The spring migration of lesser snow geese represents one of the world’s most dramatic natural spectacles. An epic journey of sight and sound, the magnitude of the flight cannot be fully appreciated until witnessed firsthand. Six million strong, the white birds become a feathery spring blizzard as they marshal their legions to communally march more than three thousand miles toward ancestral subarctic breeding grounds.
Although the mass migration can currently be viewed statewide, the greatest concentrations occur in western Iowa as birds travel up the Missouri River. For those who’ve never been there, it’s a trip worth taking. Fast on the heels of a retreating snow line; high flying flocks cover the sky, forming a unique lacework pattern of overlapping lines and Vees that may stretch, uninterrupted, for 50 miles or more. When birds eventually descend to refuel, they cover stubble fields by the acre. Visible for miles, the vast concentrations really do look like “fields of snow” as tens of thousands of geese nosily compete for the same leftover kernels of corn.
But as awe-inspiring as it may be, the spring spectacle is not without consequence. During recent years, the white geese have become abundant to the point of severely impacting the quality of northern nesting areas. In an ongoing effort to stabilize and reduce populations, liberal spring hunting seasons have been allowed since 1999.
But in sharp contrast to the small flocks and naive birds of yesteryear, contemporary snow geese have become wary and challenging. They are, in fact, the most difficult of all waterfowl to successfully bring to bag. Many of the white birds have been traveling the flyways for ten or more years. During that time, they’ve seen it all and don’t mind passing their knowledge on to younger birds. Pursuing the geese provides human hunters with ample lessons in extreme humility as passing flocks pause to inspect — and then reject — perfectly positioned field spreads that literally contain hundreds of decoys which required hours of back breaking work to put in place.
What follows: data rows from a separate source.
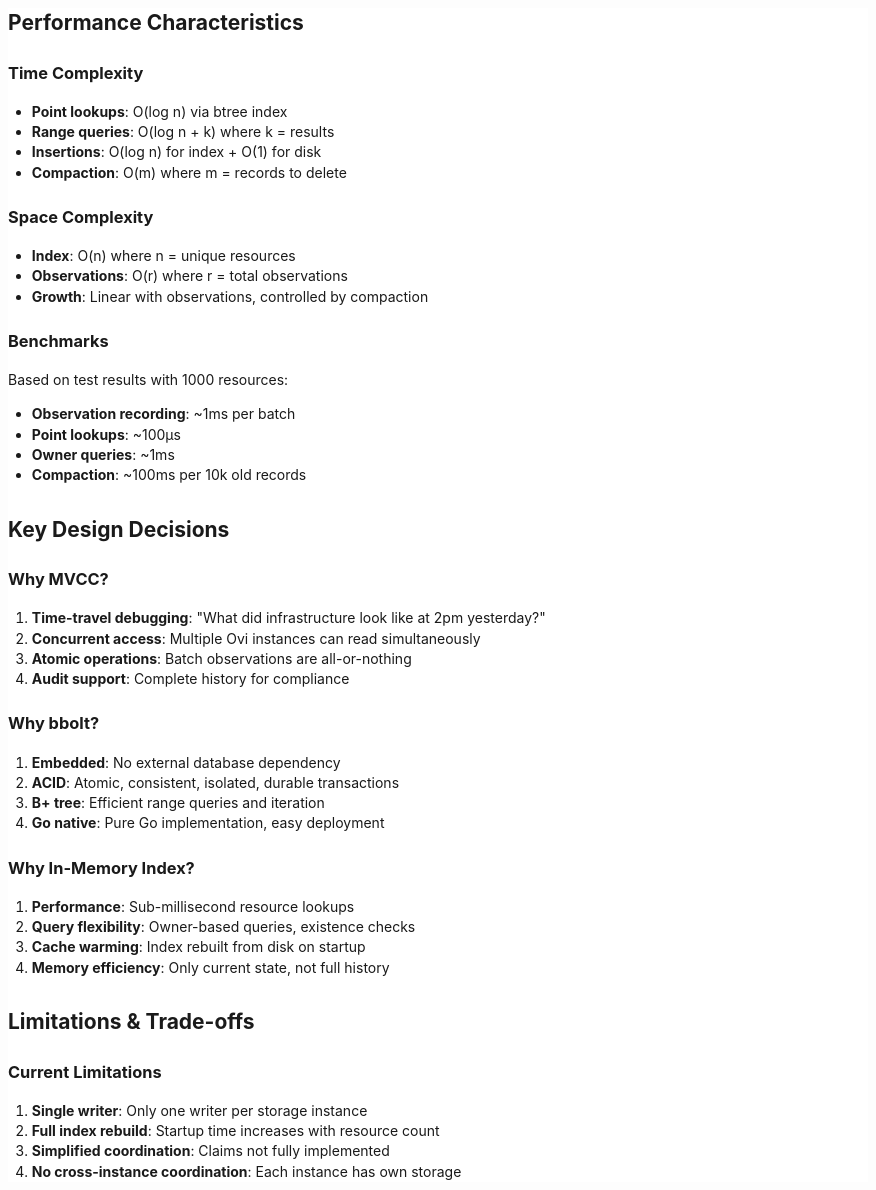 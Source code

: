## Performance Characteristics

### Time Complexity
- **Point lookups**: O(log n) via btree index
- **Range queries**: O(log n + k) where k = results
- **Insertions**: O(log n) for index + O(1) for disk
- **Compaction**: O(m) where m = records to delete

### Space Complexity
- **Index**: O(n) where n = unique resources
- **Observations**: O(r) where r = total observations
- **Growth**: Linear with observations, controlled by compaction

### Benchmarks
Based on test results with 1000 resources:
- **Observation recording**: ~1ms per batch
- **Point lookups**: ~100μs
- **Owner queries**: ~1ms
- **Compaction**: ~100ms per 10k old records

## Key Design Decisions

### Why MVCC?
1. **Time-travel debugging**: "What did infrastructure look like at 2pm yesterday?"
2. **Concurrent access**: Multiple Ovi instances can read simultaneously  
3. **Atomic operations**: Batch observations are all-or-nothing
4. **Audit support**: Complete history for compliance

### Why bbolt?
1. **Embedded**: No external database dependency
2. **ACID**: Atomic, consistent, isolated, durable transactions
3. **B+ tree**: Efficient range queries and iteration
4. **Go native**: Pure Go implementation, easy deployment

### Why In-Memory Index?
1. **Performance**: Sub-millisecond resource lookups
2. **Query flexibility**: Owner-based queries, existence checks
3. **Cache warming**: Index rebuilt from disk on startup
4. **Memory efficiency**: Only current state, not full history

## Limitations & Trade-offs

### Current Limitations
1. **Single writer**: Only one writer per storage instance
2. **Full index rebuild**: Startup time increases with resource count
3. **Simplified coordination**: Claims not fully implemented
4. **No cross-instance coordination**: Each instance has own storage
There are those rarest of days, however, when everything clicks and clamoring snow geese throw caution to the winds and eagerly descend to the decoys like opening day teal. One such hunt occurred a few migrations ago on March 17th. I hadn’t seen a goose all day until about midmorning, when I spotted what resembled a large swarm of bees on the southern horizon. Sighting the decoys, the ‘swarm’ grew ever closer until I could clearly hear the terrier-like yelping of excited snow geese. Upon reaching the spread, the birds began an abrupt descent, piling in without so much as a single preliminary swing. I have no idea how many birds the flock actually contained; all I know is that it was huge. The closest geese were now landing within ten paces of where I sat; the combined volume of the shrill in-your-face honking was simply overwhelming. As I rose to fire, the sky seemed completely filled with nosily descending, legs hanging, cupped-up snow geese.
I had barely returned to my hide when I spotted a second, near identical goose flock approaching from the south. Spotting the decoys, the birds adjusted their course and came directly to the spread. Arriving overhead, the geese hit the brakes and just like the first group, began dropping straight in. Equally amazing was that after I had emptied my shotgun into the flock, the same birds immediately returned to make a second attempt at landing in the decoys. By the time it concluded, the day easily ranked as one of the most exciting waterfowl hunts of my life.
Exactly what made those normally impossible to fool geese behave in such an extraordinary manner is hard to say. On the surface, the day appeared to be an exact copy of the one before; a day when I had seen plenty of geese but never fired a single shot. I guess that some things will forever remain a mystery. One fact is certain though. Mornings like that are what keep snow goose hunters coming back for more.